Fig. 7: STEER-HS38 improves myocardial reperfusion outcomes. | Nature Communications

Fig. 7: STEER-HS38 improves myocardial reperfusion outcomes.

From: Identification of splenic IRF7 as a nanotherapy target for tele-conditioning myocardial reperfusion injury

Fig. 7

a Representative TTC-stained slices of mice hearts subjected to 60 min of ischemia followed by 24 h of reperfusion, with the administration of free HS38 (dispersed in 2% F68) or STEER-HS38, or no treatment.

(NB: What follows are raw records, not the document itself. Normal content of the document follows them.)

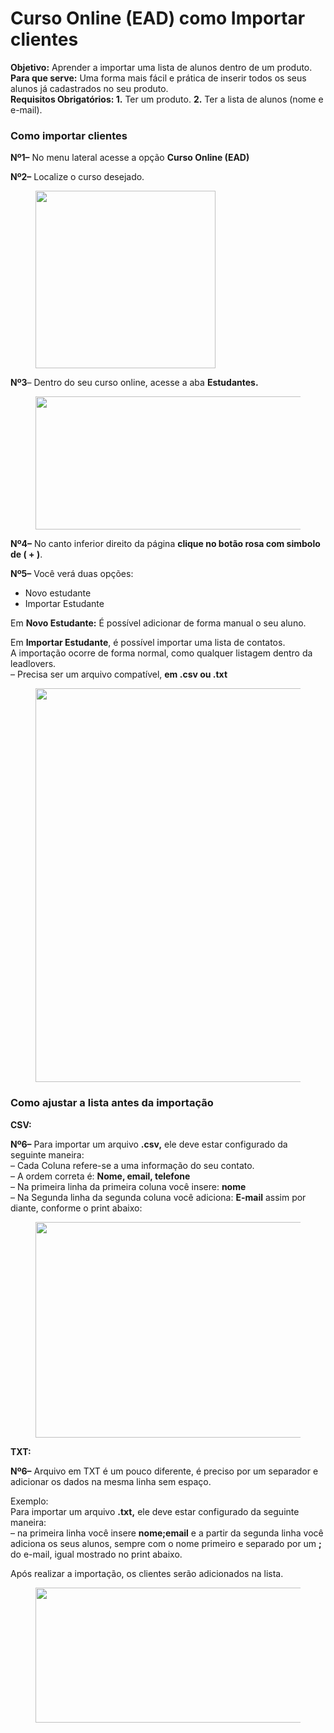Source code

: # Curso Online (EAD) como Importar clientes

**Objetivo:** Aprender a importar uma lista de alunos dentro de um produto.\
**Para que serve:** Uma forma mais fácil e prática de inserir todos os seus alunos já cadastrados no seu produto.\
**Requisitos Obrigatórios: 1.** Ter um produto. **2.** Ter a lista de alunos (nome e e-mail).

### **Como importar clientes** <a href="#importar-clientes" id="importar-clientes"></a>

**Nº1–** No menu lateral acesse a opção **Curso Online (EAD)**

**Nº2–** Localize o curso desejado.

<figure><img src="https://suporte.love/wp-content/uploads/2023/07/image-11.png" alt="" height="284" width="288"><figcaption></figcaption></figure>

**Nº3**– Dentro do seu curso online, acesse a aba **Estudantes.**

<figure><img src="https://suporte.love/wp-content/uploads/2023/07/image-12-1024x213.png" alt="" height="213" width="1024"><figcaption></figcaption></figure>

&#x20;**Nº4–** No canto inferior direito da página **clique no botão rosa com simbolo de ( + )**.

**Nº5–** Você verá duas opções:

* Novo estudante
* Importar Estudante

Em **Novo Estudante:** É possível adicionar de forma manual o seu aluno.

Em **Importar Estudante**, é possível importar uma lista de contatos.\
A importação ocorre de forma normal, como qualquer listagem dentro da leadlovers.\
– Precisa ser um arquivo compatível, **em .csv ou .txt**

<figure><img src="https://suporte.love/wp-content/uploads/2023/07/image-13-1024x764.png" alt="" height="630" width="845"><figcaption></figcaption></figure>

### **Como ajustar a lista antes da importação** <a href="#ajustar-lista" id="ajustar-lista"></a>

**CSV:**

**Nº6–** Para importar um arquivo **.csv,** ele deve estar configurado da seguinte maneira:\
– Cada Coluna refere-se a uma informação do seu contato.\
– A ordem correta é: **Nome, email, telefone**\
– Na primeira linha da primeira coluna você insere: **nome**\
– Na Segunda linha da segunda coluna você adiciona: **E-mail** assim por diante, conforme o print abaixo:

<figure><img src="https://suporte.love/wp-content/uploads/2023/07/image-14.png" alt="" height="345" width="675"><figcaption></figcaption></figure>

**TXT:**

**Nº6–** Arquivo em TXT é um pouco diferente, é preciso por um separador e adicionar os dados na mesma linha sem espaço.

Exemplo:\
Para importar um arquivo **.txt,** ele deve estar configurado da seguinte maneira:\
– na primeira linha você insere **nome;email** e a partir da segunda linha você adiciona os seus alunos, sempre com o nome primeiro e separado por um **;** do e-mail, igual mostrado no print abaixo.

Após realizar a importação, os clientes serão adicionados na lista.

<figure><img src="https://suporte.love/wp-content/uploads/2023/07/image-15-1024x216.png" alt="" height="216" width="1024"><figcaption></figcaption></figure>
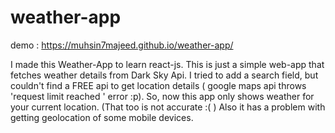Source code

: # weather-app

demo : https://muhsin7majeed.github.io/weather-app/

I made this Weather-App to learn react-js. This is just a simple web-app that fetches weather details from Dark Sky Api. I tried to add a search field, but couldn't find a FREE api to get location details ( google maps api throws 'request limit reached ' error :p). So, now this app only shows weather for your current location. (That too is not accurate :( ) Also it has a problem with getting geolocation of some mobile devices.
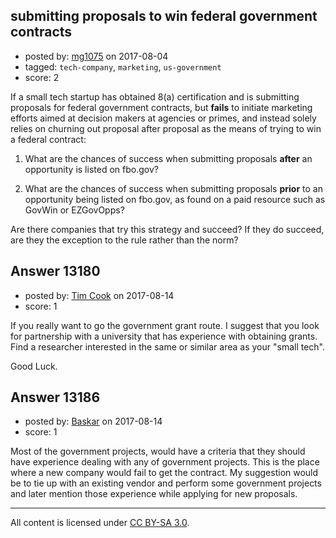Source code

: ## submitting proposals to win federal government contracts

- posted by: [mg1075](https://stackexchange.com/users/257502/mg1075) on 2017-08-04
- tagged: `tech-company`, `marketing`, `us-government`
- score: 2

If a small tech startup has obtained 8(a) certification and is submitting proposals for federal government contracts, but **fails** to initiate marketing efforts aimed at decision makers at agencies or primes, and instead solely relies on churning out proposal after proposal as the means of trying to win a federal contract:

1. What are the chances of success when submitting proposals **after** an
        opportunity is listed on fbo.gov?
        
2. What are the chances of success when submitting proposals **prior** to an opportunity being listed on fbo.gov, as found on a paid
        resource such as GovWin or EZGovOpps?

Are there companies that try this strategy and succeed? If they do succeed, are they the exception to the rule rather than the norm?


## Answer 13180

- posted by: [Tim Cook](https://stackexchange.com/users/1789592/tim-cook) on 2017-08-14
- score: 1

If you really want to go the government grant route. I suggest that you look for partnership with a university that has experience with obtaining grants. Find a researcher interested in the same or similar area as your "small tech".

Good Luck.


## Answer 13186

- posted by: [Baskar](https://stackexchange.com/users/7251658/baskar) on 2017-08-14
- score: 1

Most of the government projects, would have a criteria that they should have experience dealing with any of government projects. This is the place where a new company would fail to get the contract.
My suggestion would be to tie up with an existing vendor and perform some government projects and later mention those experience while applying for new proposals.




---

All content is licensed under [CC BY-SA 3.0](https://creativecommons.org/licenses/by-sa/3.0/).
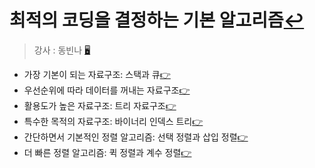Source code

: # 최적의 코딩을 결정하는 기본 알고리즘[↩](.././)
> 강사 : 동빈나 [🖥](https://github.com/ndb796/python-for-coding-test)

* 가장 기본이 되는 자료구조: 스택과 큐[👉](./1_stack&queue.md)
* 우선순위에 따라 데이터를 꺼내는 자료구조[👉](./2_priority_queue.md)
* 활용도가 높은 자료구조: 트리 자료구조[👉](./3_tree.md)
* 특수한 목적의 자료구조: 바이너리 인덱스 트리[👉](./4_binary_index_tree.md)
* 간단하면서 기본적인 정렬 알고리즘: 선택 정렬과 삽입 정렬[👉](./5_sorting_algorithm.md)
* 더 빠른 정렬 알고리즘: 퀵 정렬과 계수 정렬[👉](./6_quick_sort&count_sort.md)
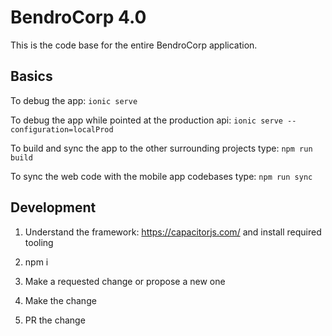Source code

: # BendroCorp 4.0
This is the code base for the entire BendroCorp application.

## Basics
To debug the app: `ionic serve`

To debug the app while pointed at the production api: `ionic serve --configuration=localProd`

To build and sync the app to the other surrounding projects type: `npm run build`

To sync the web code with the mobile app codebases type: `npm run sync`

## Development
1. Understand the framework: https://capacitorjs.com/ and install required tooling

2. npm i

3. Make a requested change or propose a new one

4. Make the change

5. PR the change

Quantification of infarct size according to TTC staining (n = 6 mice per group). b Serum LDH concentrations in mice at 24 h after IR injury with no treatment, free HS38 (dispersed in 2% F68) or STEER-HS38 (n = 6 mice per group). c Representative TUNEL staining of mice at 24 h after IR injury with no treatment, free HS38, or STEER-HS38 and quantification of TUNEL+ cells (n = 6 mice per group). d Representative M-mode echocardiographic images from mice at 1 w after IR injury. e Quantifications of ejection fraction, fractional shortening, LVEDV and LVESV at 1 w after IR injury (n = 8 mice per group). LVEDV, left ventricle end-diastolic volume; LVESV, left ventricle end-systolic volume. f Representative M-mode echocardiographic images from mice at 6 w after IR injury. g Quantifications of ejection fraction, fractional shortening, LVEDV and LVESV at 6 w after IR injury (n = 8 mice per group). h Representative images of Masson trichrome staining of heart at 6 w after IR injury. i, j Quantitative measurement of average wall thickness and fibrotic area (%) (n = 8 mice per group). The data are expressed as mean ± s.d. Statistical analyses were conducted by one-way ANOVA with Tukey’s post hoc test. Source data are provided as a Source Data file.